Would you please transcribe the listing exactly, with no images?

> **Data provided**:
#####
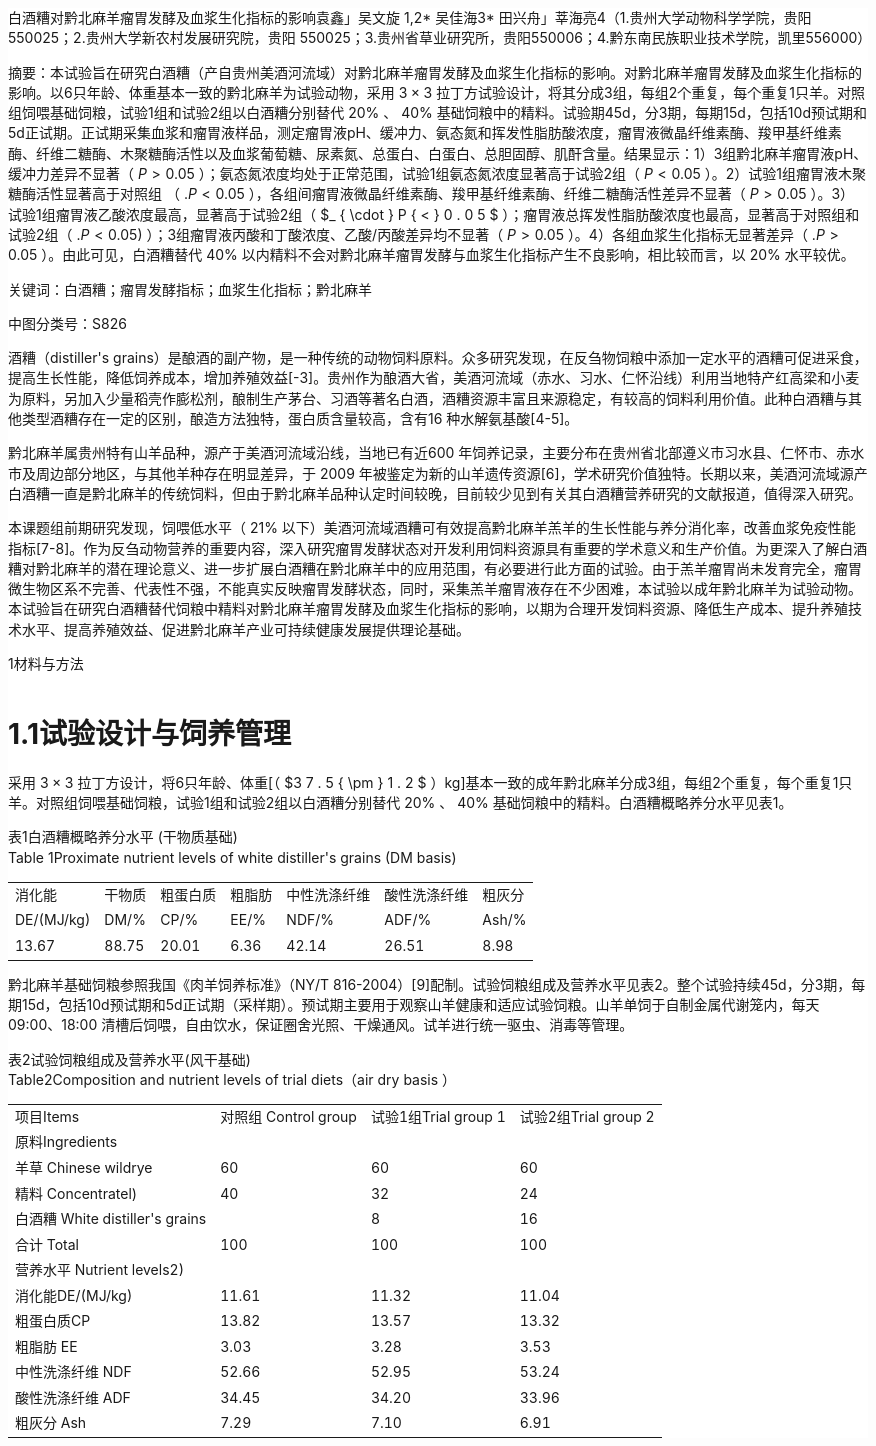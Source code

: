 白酒糟对黔北麻羊瘤胃发酵及血浆生化指标的影响袁鑫」吴文旋 1,2\* 吴佳海3\* 田兴舟」莘海亮4（1.贵州大学动物科学学院，贵阳 550025；2.贵州大学新农村发展研究院，贵阳 550025；3.贵州省草业研究所，贵阳550006；4.黔东南民族职业技术学院，凯里556000）

摘要：本试验旨在研究白酒糟（产自贵州美酒河流域）对黔北麻羊瘤胃发酵及血浆生化指标的影响。对黔北麻羊瘤胃发酵及血浆生化指标的影响。以6只年龄、体重基本一致的黔北麻羊为试验动物，采用 $3 { \times } 3$ 拉丁方试验设计，将其分成3组，每组2个重复，每个重复1只羊。对照组饲喂基础饲粮，试验1组和试验2组以白酒糟分别替代 $20 \%$ 、 $4 0 \%$ 基础饲粮中的精料。试验期45d，分3期，每期15d，包括10d预试期和5d正试期。正试期采集血浆和瘤胃液样品，测定瘤胃液pH、缓冲力、氨态氮和挥发性脂肪酸浓度，瘤胃液微晶纤维素酶、羧甲基纤维素酶、纤维二糖酶、木聚糖酶活性以及血浆葡萄糖、尿素氮、总蛋白、白蛋白、总胆固醇、肌酐含量。结果显示：1）3组黔北麻羊瘤胃液pH、缓冲力差异不显著（ $P { > } 0 . 0 5$ ）；氨态氮浓度均处于正常范围，试验1组氨态氮浓度显著高于试验2组（ $P { < } 0 . 0 5$ ）。2）试验1组瘤胃液木聚糖酶活性显著高于对照组 （ $. P { < } 0 . 0 5$ ），各组间瘤胃液微晶纤维素酶、羧甲基纤维素酶、纤维二糖酶活性差异不显著（ $P { > } 0 . 0 5$ ）。3）试验1组瘤胃液乙酸浓度最高，显著高于试验2组（ $_ { \cdot } P { < } 0 . 0 5 \$ ）；瘤胃液总挥发性脂肪酸浓度也最高，显著高于对照组和试验2组（ $. P { < } 0 . 0 5 )$ ）；3组瘤胃液丙酸和丁酸浓度、乙酸/丙酸差异均不显著（ $P { > } 0 . 0 5$ ）。4）各组血浆生化指标无显著差异（ $. P { > } 0 . 0 5$ ）。由此可见，白酒糟替代 $4 0 \%$ 以内精料不会对黔北麻羊瘤胃发酵与血浆生化指标产生不良影响，相比较而言，以 $20 \%$ 水平较优。

关键词：白酒糟；瘤胃发酵指标；血浆生化指标；黔北麻羊

中图分类号：S826

酒糟（distiller's grains）是酿酒的副产物，是一种传统的动物饲料原料。众多研究发现，在反刍物饲粮中添加一定水平的酒糟可促进采食，提高生长性能，降低饲养成本，增加养殖效益[-3]。贵州作为酿酒大省，美酒河流域（赤水、习水、仁怀沿线）利用当地特产红高梁和小麦为原料，另加入少量稻壳作膨松剂，酿制生产茅台、习酒等著名白酒，酒糟资源丰富且来源稳定，有较高的饲料利用价值。此种白酒糟与其他类型酒糟存在一定的区别，酿造方法独特，蛋白质含量较高，含有16 种水解氨基酸[4-5]。

黔北麻羊属贵州特有山羊品种，源产于美酒河流域沿线，当地已有近600 年饲养记录，主要分布在贵州省北部遵义市习水县、仁怀市、赤水市及周边部分地区，与其他羊种存在明显差异，于 2009 年被鉴定为新的山羊遗传资源[6]，学术研究价值独特。长期以来，美酒河流域源产白酒糟一直是黔北麻羊的传统饲料，但由于黔北麻羊品种认定时间较晚，目前较少见到有关其白酒糟营养研究的文献报道，值得深入研究。

本课题组前期研究发现，饲喂低水平（ $2 1 \%$ 以下）美酒河流域酒糟可有效提高黔北麻羊羔羊的生长性能与养分消化率，改善血浆免疫性能指标[7-8]。作为反刍动物营养的重要内容，深入研究瘤胃发酵状态对开发利用饲料资源具有重要的学术意义和生产价值。为更深入了解白酒糟对黔北麻羊的潜在理论意义、进一步扩展白酒糟在黔北麻羊中的应用范围，有必要进行此方面的试验。由于羔羊瘤胃尚未发育完全，瘤胃微生物区系不完善、代表性不强，不能真实反映瘤胃发酵状态，同时，采集羔羊瘤胃液存在不少困难，本试验以成年黔北麻羊为试验动物。本试验旨在研究白酒糟替代饲粮中精料对黔北麻羊瘤胃发酵及血浆生化指标的影响，以期为合理开发饲料资源、降低生产成本、提升养殖技术水平、提高养殖效益、促进黔北麻羊产业可持续健康发展提供理论基础。

1材料与方法

# 1.1试验设计与饲养管理

采用 $3 { \times } 3$ 拉丁方设计，将6只年龄、体重[（ $3 7 . 5 { \pm } 1 . 2 \$ ）kg]基本一致的成年黔北麻羊分成3组，每组2个重复，每个重复1只羊。对照组饲喂基础饲粮，试验1组和试验2组以白酒糟分别替代 $20 \%$ 、 $40 \%$ 基础饲粮中的精料。白酒糟概略养分水平见表1。

表1白酒糟概略养分水平 (干物质基础)  
Table 1Proximate nutrient levels of white distiller's grains (DM basis)   

<html><body><table><tr><td>消化能</td><td>干物质</td><td>粗蛋白质</td><td>粗脂肪</td><td>中性洗涤纤维</td><td>酸性洗涤纤维</td><td>粗灰分</td></tr><tr><td>DE/(MJ/kg)</td><td>DM/%</td><td>CP/%</td><td>EE/%</td><td>NDF/%</td><td>ADF/%</td><td>Ash/%</td></tr><tr><td>13.67</td><td>88.75</td><td>20.01</td><td>6.36</td><td>42.14</td><td>26.51</td><td>8.98</td></tr></table></body></html>

黔北麻羊基础饲粮参照我国《肉羊饲养标准》（NY/T 816-2004）[9]配制。试验饲粮组成及营养水平见表2。整个试验持续45d，分3期，每期15d，包括10d预试期和5d正试期（采样期）。预试期主要用于观察山羊健康和适应试验饲粮。山羊单饲于自制金属代谢笼内，每天09:00、18:00 清槽后饲喂，自由饮水，保证圈舍光照、干燥通风。试羊进行统一驱虫、消毒等管理。

表2试验饲粮组成及营养水平(风干基础)  
Table2Composition and nutrient levels of trial diets（air dry basis ）  

<html><body><table><tr><td>项目Items</td><td>对照组 Control group</td><td>试验1组Trial group 1</td><td>试验2组Trial group 2</td></tr><tr><td>原料Ingredients</td><td></td><td></td><td></td></tr><tr><td>羊草 Chinese wildrye</td><td>60</td><td>60</td><td>60</td></tr><tr><td>精料 Concentratel)</td><td>40</td><td>32</td><td>24</td></tr><tr><td>白酒糟 White distiller's grains</td><td></td><td>8</td><td>16</td></tr><tr><td>合计 Total</td><td>100</td><td>100</td><td>100</td></tr><tr><td>营养水平 Nutrient levels2)</td><td></td><td></td><td></td></tr><tr><td>消化能DE/(MJ/kg)</td><td>11.61</td><td>11.32</td><td>11.04</td></tr><tr><td>粗蛋白质CP</td><td>13.82</td><td>13.57</td><td>13.32</td></tr><tr><td>粗脂肪 EE</td><td>3.03</td><td>3.28</td><td>3.53</td></tr><tr><td>中性洗涤纤维 NDF</td><td>52.66</td><td>52.95</td><td>53.24</td></tr><tr><td>酸性洗涤纤维 ADF</td><td>34.45</td><td>34.20</td><td>33.96</td></tr><tr><td>粗灰分 Ash</td><td>7.29</td><td>7.10</td><td>6.91</td></tr></table></body></html>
#####
> **Exercise solution**:
Source code

: 白酒糟对黔北麻羊瘤胃发酵及血浆生化指标的影响袁鑫」吴文旋 1,2\* 吴佳海3\* 田兴舟」莘海亮4（1.贵州大学动物科学学院，贵阳 550025；2.贵州大学新农村发展研究院，贵阳 550025；3.贵州省草业研究所，贵阳550006；4.黔东南民族职业技术学院，凯里556000）

摘要：本试验旨在研究白酒糟（产自贵州美酒河流域）对黔北麻羊瘤胃发酵及血浆生化指标的影响。对黔北麻羊瘤胃发酵及血浆生化指标的影响。以6只年龄、体重基本一致的黔北麻羊为试验动物，采用 $3 { \times } 3$ 拉丁方试验设计，将其分成3组，每组2个重复，每个重复1只羊。对照组饲喂基础饲粮，试验1组和试验2组以白酒糟分别替代 $20 \%$ 、 $4 0 \%$ 基础饲粮中的精料。试验期45d，分3期，每期15d，包括10d预试期和5d正试期。正试期采集血浆和瘤胃液样品，测定瘤胃液pH、缓冲力、氨态氮和挥发性脂肪酸浓度，瘤胃液微晶纤维素酶、羧甲基纤维素酶、纤维二糖酶、木聚糖酶活性以及血浆葡萄糖、尿素氮、总蛋白、白蛋白、总胆固醇、肌酐含量。结果显示：1）3组黔北麻羊瘤胃液pH、缓冲力差异不显著（ $P { > } 0 . 0 5$ ）；氨态氮浓度均处于正常范围，试验1组氨态氮浓度显著高于试验2组（ $P { < } 0 . 0 5$ ）。2）试验1组瘤胃液木聚糖酶活性显著高于对照组 （ $. P { < } 0 . 0 5$ ），各组间瘤胃液微晶纤维素酶、羧甲基纤维素酶、纤维二糖酶活性差异不显著（ $P { > } 0 . 0 5$ ）。3）试验1组瘤胃液乙酸浓度最高，显著高于试验2组（ $_ { \cdot } P { < } 0 . 0 5 \$ ）；瘤胃液总挥发性脂肪酸浓度也最高，显著高于对照组和试验2组（ $. P { < } 0 . 0 5 )$ ）；3组瘤胃液丙酸和丁酸浓度、乙酸/丙酸差异均不显著（ $P { > } 0 . 0 5$ ）。4）各组血浆生化指标无显著差异（ $. P { > } 0 . 0 5$ ）。由此可见，白酒糟替代 $4 0 \%$ 以内精料不会对黔北麻羊瘤胃发酵与血浆生化指标产生不良影响，相比较而言，以 $20 \%$ 水平较优。

关键词：白酒糟；瘤胃发酵指标；血浆生化指标；黔北麻羊

中图分类号：S826

酒糟（distiller's grains）是酿酒的副产物，是一种传统的动物饲料原料。众多研究发现，在反刍物饲粮中添加一定水平的酒糟可促进采食，提高生长性能，降低饲养成本，增加养殖效益[-3]。贵州作为酿酒大省，美酒河流域（赤水、习水、仁怀沿线）利用当地特产红高梁和小麦为原料，另加入少量稻壳作膨松剂，酿制生产茅台、习酒等著名白酒，酒糟资源丰富且来源稳定，有较高的饲料利用价值。此种白酒糟与其他类型酒糟存在一定的区别，酿造方法独特，蛋白质含量较高，含有16 种水解氨基酸[4-5]。

黔北麻羊属贵州特有山羊品种，源产于美酒河流域沿线，当地已有近600 年饲养记录，主要分布在贵州省北部遵义市习水县、仁怀市、赤水市及周边部分地区，与其他羊种存在明显差异，于 2009 年被鉴定为新的山羊遗传资源[6]，学术研究价值独特。长期以来，美酒河流域源产白酒糟一直是黔北麻羊的传统饲料，但由于黔北麻羊品种认定时间较晚，目前较少见到有关其白酒糟营养研究的文献报道，值得深入研究。

本课题组前期研究发现，饲喂低水平（ $2 1 \%$ 以下）美酒河流域酒糟可有效提高黔北麻羊羔羊的生长性能与养分消化率，改善血浆免疫性能指标[7-8]。作为反刍动物营养的重要内容，深入研究瘤胃发酵状态对开发利用饲料资源具有重要的学术意义和生产价值。为更深入了解白酒糟对黔北麻羊的潜在理论意义、进一步扩展白酒糟在黔北麻羊中的应用范围，有必要进行此方面的试验。由于羔羊瘤胃尚未发育完全，瘤胃微生物区系不完善、代表性不强，不能真实反映瘤胃发酵状态，同时，采集羔羊瘤胃液存在不少困难，本试验以成年黔北麻羊为试验动物。本试验旨在研究白酒糟替代饲粮中精料对黔北麻羊瘤胃发酵及血浆生化指标的影响，以期为合理开发饲料资源、降低生产成本、提升养殖技术水平、提高养殖效益、促进黔北麻羊产业可持续健康发展提供理论基础。

1材料与方法

# 1.1试验设计与饲养管理

采用 $3 { \times } 3$ 拉丁方设计，将6只年龄、体重[（ $3 7 . 5 { \pm } 1 . 2 \$ ）kg]基本一致的成年黔北麻羊分成3组，每组2个重复，每个重复1只羊。对照组饲喂基础饲粮，试验1组和试验2组以白酒糟分别替代 $20 \%$ 、 $40 \%$ 基础饲粮中的精料。白酒糟概略养分水平见表1。

表1白酒糟概略养分水平 (干物质基础)  
Table 1Proximate nutrient levels of white distiller's grains (DM basis)   

<html><body><table><tr><td>消化能</td><td>干物质</td><td>粗蛋白质</td><td>粗脂肪</td><td>中性洗涤纤维</td><td>酸性洗涤纤维</td><td>粗灰分</td></tr><tr><td>DE/(MJ/kg)</td><td>DM/%</td><td>CP/%</td><td>EE/%</td><td>NDF/%</td><td>ADF/%</td><td>Ash/%</td></tr><tr><td>13.67</td><td>88.75</td><td>20.01</td><td>6.36</td><td>42.14</td><td>26.51</td><td>8.98</td></tr></table></body></html>

黔北麻羊基础饲粮参照我国《肉羊饲养标准》（NY/T 816-2004）[9]配制。试验饲粮组成及营养水平见表2。整个试验持续45d，分3期，每期15d，包括10d预试期和5d正试期（采样期）。预试期主要用于观察山羊健康和适应试验饲粮。山羊单饲于自制金属代谢笼内，每天09:00、18:00 清槽后饲喂，自由饮水，保证圈舍光照、干燥通风。试羊进行统一驱虫、消毒等管理。

表2试验饲粮组成及营养水平(风干基础)  
Table2Composition and nutrient levels of trial diets（air dry basis ）  

<html><body><table><tr><td>项目Items</td><td>对照组 Control group</td><td>试验1组Trial group 1</td><td>试验2组Trial group 2</td></tr><tr><td>原料Ingredients</td><td></td><td></td><td></td></tr><tr><td>羊草 Chinese wildrye</td><td>60</td><td>60</td><td>60</td></tr><tr><td>精料 Concentratel)</td><td>40</td><td>32</td><td>24</td></tr><tr><td>白酒糟 White distiller's grains</td><td></td><td>8</td><td>16</td></tr><tr><td>合计 Total</td><td>100</td><td>100</td><td>100</td></tr><tr><td>营养水平 Nutrient levels2)</td><td></td><td></td><td></td></tr><tr><td>消化能DE/(MJ/kg)</td><td>11.61</td><td>11.32</td><td>11.04</td></tr><tr><td>粗蛋白质CP</td><td>13.82</td><td>13.57</td><td>13.32</td></tr><tr><td>粗脂肪 EE</td><td>3.03</td><td>3.28</td><td>3.53</td></tr><tr><td>中性洗涤纤维 NDF</td><td>52.66</td><td>52.95</td><td>53.24</td></tr><tr><td>酸性洗涤纤维 ADF</td><td>34.45</td><td>34.20</td><td>33.96</td></tr><tr><td>粗灰分 Ash</td><td>7.29</td><td>7.10</td><td>6.91</td></tr></table></body></html>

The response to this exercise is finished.